Wednesday, March 4, 2015
The 'brain teaser' goes like this. "A father and his son are in a car accident. The father is killed and the son is seriously injured. The son is taken to the hospital where the surgeon says, 'I cannot operate, because this boy is my son.' How is this possible?" About half of people asked fail to answer the question correctly.
The surgeon is his mother.
Lately, much has been written about women and whiskey. Fred Minnick wrote a fine book about women whiskey-makers, but most of the noise lately has been about women whiskey drinkers.
Statistically, it is true that more women are drinking whiskey than ever before. I've noticed the change myself. Between 2010 and 2013 I taught regular whiskey classes in Chicago. Especially in my Whiskey 101 course, half or more of the students were women. When WhiskeyFest started in Chicago a little more than ten years ago, it was mostly men and the few women there were with a man. Today there are many more women, and many come with female friends.
So, yes, more women are drinking whiskey. That's a fact.
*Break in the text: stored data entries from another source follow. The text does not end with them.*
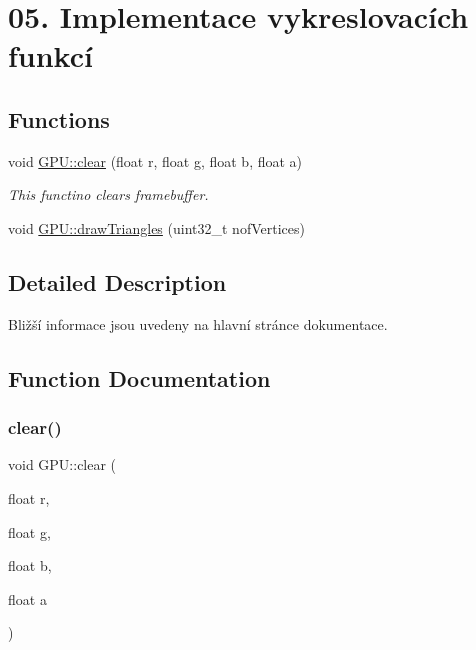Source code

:\hypertarget{group__draw__tasks}{}\section{05. Implementace vykreslovacích funkcí}
\label{group__draw__tasks}
\subsection*{Functions}
\begin{DoxyCompactItemize}
\item 
void \hyperlink{group__draw__tasks_ga012ff10197fb3e5051b854a0028db31d}{G\+P\+U\+::clear} (float r, float g, float b, float a)
\begin{DoxyCompactList}\small\item\em This functino clears framebuffer. \end{DoxyCompactList}\item 
void \hyperlink{group__draw__tasks_ga127436afbcbda852746dfb9dae885ecf}{G\+P\+U\+::draw\+Triangles} (uint32\+\_\+t nof\+Vertices)
\end{DoxyCompactItemize}


\subsection{Detailed Description}
Bližší informace jsou uvedeny na hlavní stránce dokumentace. 

\subsection{Function Documentation}
\mbox{\label{group__draw__tasks_ga012ff10197fb3e5051b854a0028db31d}} 
\subsubsection{\texorpdfstring{clear()}{clear()}}
{\footnotesize\ttfamily void G\+P\+U\+::clear (\begin{DoxyParamCaption}\item[{float}]{r,  }\item[{float}]{g,  }\item[{float}]{b,  }\item[{float}]{a }\end{DoxyParamCaption})}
People just get stupid when they try to explain why. As with the 'brain teaser' above, the answer is obvious if you don't subscribe to gender stereotypes. For roughly the last century, women in steadily growing numbers have been rejecting gender stereotypes of many kinds and, as a result, they are increasingly participating in various aspects of life in numbers similar to men.
While this is mostly about women rejecting gender roles and stereotypes, it's a little bit about the growing number of men who also reject them.
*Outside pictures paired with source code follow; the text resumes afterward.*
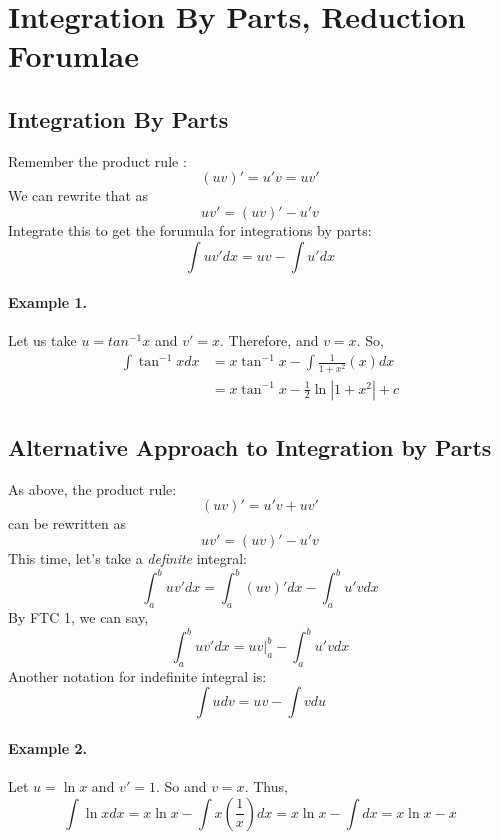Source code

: 

\chapter{Integration By Parts, Reduction Forumlae}
\bigbreak

\section{Integration By Parts}

Remember the product rule : $$(uv)' = u'v = uv'$$
We can rewrite that as $$uv' = (uv)' - u'v$$
Integrate this to get the forumula for integrations by parts:
$$ \int uv' dx = uv - \int u' dx $$

\subsubsection{Example 1.  }

Let us take $u = tan^{-1}x$ and $v' = x$.
Therefore,  and $v = x$.
So,
\begin{align*}
\int \tan^{-1} x dx & = x \tan^{-1} x - \int \frac{1}{1+x^2} (x) dx \\
    & = x \tan^{-1} x - \frac{1}{2} \ln |1+x^2| + c
\end{align*}


\section{Alternative Approach to Integration by Parts}

As above, the product rule: $$(uv)' = u'v + uv'$$
can be rewritten as $$uv' = (uv)' - u'v$$
This time, let's take a {\it definite} integral:
$$ \int_a^b uv' dx = \int_a^b (uv)' dx - \int_a^b u'v dx $$
By FTC 1, we can say,
$$ \int_a^b uv' dx = uv \Big|_a^b - \int_a^b u'v dx $$
Another notation for indefinite integral is:
$$ \int u dv = uv - \int v du $$

\subsubsection{Example 2. }
Let $u = \ln x$ and $v' = 1$. So  and $v = x$.
Thus,
$$ \int \ln x dx = x \ln x - \int x \left( \frac{1}{x} \right) dx = x \ln x - \int dx = x \ln x - x$$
There are no boy drinks and girl drinks, only prejudices and stereotypes. When those fall away, we see that men and women aren't so different. People are different, individuals like different things. It just doesn't break down as male/female. Sure, gender has consequences, but they don't apply to beverage choices.
Women don't drink whiskey to be 'more like men,' they drink whiskey to be more like themselves.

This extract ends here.